Activity: What lines in the following entries hold the word "Office"? Copy each one.

[Provided records — start]

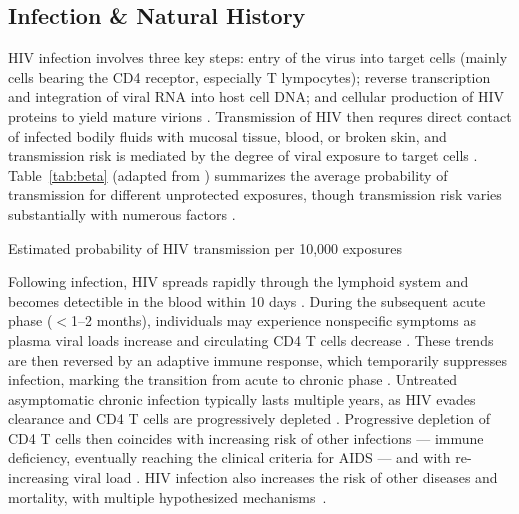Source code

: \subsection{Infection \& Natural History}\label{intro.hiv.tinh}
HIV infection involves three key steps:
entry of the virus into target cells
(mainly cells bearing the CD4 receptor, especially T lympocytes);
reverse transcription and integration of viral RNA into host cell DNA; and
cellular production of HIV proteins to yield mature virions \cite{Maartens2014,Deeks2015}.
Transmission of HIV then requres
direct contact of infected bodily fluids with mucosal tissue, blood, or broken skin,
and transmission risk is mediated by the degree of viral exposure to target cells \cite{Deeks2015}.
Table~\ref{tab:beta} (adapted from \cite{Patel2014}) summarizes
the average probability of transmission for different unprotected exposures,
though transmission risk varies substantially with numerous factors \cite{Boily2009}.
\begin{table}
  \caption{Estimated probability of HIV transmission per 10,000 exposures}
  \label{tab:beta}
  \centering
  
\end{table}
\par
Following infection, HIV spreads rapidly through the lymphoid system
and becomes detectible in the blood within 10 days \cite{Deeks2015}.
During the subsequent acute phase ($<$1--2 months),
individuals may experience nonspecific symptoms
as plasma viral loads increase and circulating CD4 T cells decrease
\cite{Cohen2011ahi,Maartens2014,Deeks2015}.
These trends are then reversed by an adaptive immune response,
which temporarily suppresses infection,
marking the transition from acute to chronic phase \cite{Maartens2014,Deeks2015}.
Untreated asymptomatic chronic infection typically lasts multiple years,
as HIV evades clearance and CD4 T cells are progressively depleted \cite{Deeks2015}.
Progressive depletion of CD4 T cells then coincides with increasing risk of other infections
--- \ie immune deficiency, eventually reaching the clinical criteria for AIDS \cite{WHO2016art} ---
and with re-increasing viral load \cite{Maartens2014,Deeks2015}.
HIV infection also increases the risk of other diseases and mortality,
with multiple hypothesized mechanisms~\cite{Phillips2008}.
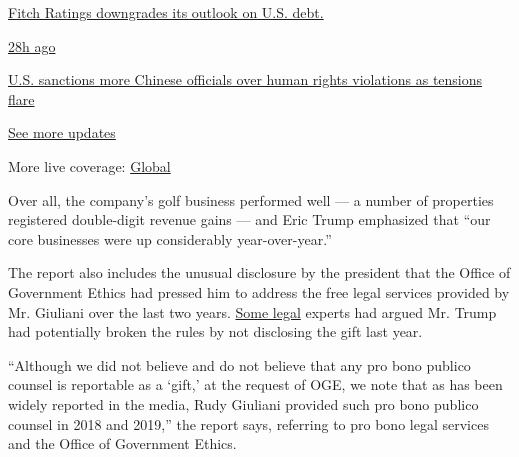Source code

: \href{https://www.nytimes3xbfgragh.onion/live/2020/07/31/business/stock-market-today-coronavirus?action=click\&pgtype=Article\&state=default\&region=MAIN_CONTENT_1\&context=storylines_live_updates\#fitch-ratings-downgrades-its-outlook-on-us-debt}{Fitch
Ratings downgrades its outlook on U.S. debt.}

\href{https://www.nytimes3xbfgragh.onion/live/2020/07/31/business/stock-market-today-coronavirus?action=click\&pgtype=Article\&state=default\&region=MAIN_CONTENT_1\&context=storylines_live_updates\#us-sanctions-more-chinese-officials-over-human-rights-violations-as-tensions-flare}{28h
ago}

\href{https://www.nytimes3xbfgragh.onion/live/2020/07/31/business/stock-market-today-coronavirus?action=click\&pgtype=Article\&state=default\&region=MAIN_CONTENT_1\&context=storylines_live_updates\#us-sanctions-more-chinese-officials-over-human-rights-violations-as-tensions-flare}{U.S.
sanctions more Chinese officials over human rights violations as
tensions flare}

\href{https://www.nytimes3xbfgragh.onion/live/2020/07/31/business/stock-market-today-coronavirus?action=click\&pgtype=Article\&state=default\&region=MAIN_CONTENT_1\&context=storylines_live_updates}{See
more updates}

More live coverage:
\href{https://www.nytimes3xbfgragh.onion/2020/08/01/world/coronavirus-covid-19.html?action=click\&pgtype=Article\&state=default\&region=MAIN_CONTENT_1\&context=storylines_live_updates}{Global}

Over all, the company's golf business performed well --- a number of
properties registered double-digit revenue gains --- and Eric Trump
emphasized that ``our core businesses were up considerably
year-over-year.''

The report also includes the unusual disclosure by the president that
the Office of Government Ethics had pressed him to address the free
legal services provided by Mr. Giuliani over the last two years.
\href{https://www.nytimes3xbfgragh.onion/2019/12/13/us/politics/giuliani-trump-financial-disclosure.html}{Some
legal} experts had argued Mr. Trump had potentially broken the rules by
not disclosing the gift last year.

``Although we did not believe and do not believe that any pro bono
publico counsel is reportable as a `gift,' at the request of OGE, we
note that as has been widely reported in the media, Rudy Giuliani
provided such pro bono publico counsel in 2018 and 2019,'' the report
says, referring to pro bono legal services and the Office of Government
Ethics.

[Provided records — finish]

Answer space:
the Office of Government Ethics had pressed him to address the free
says, referring to pro bono legal services and the Office of Government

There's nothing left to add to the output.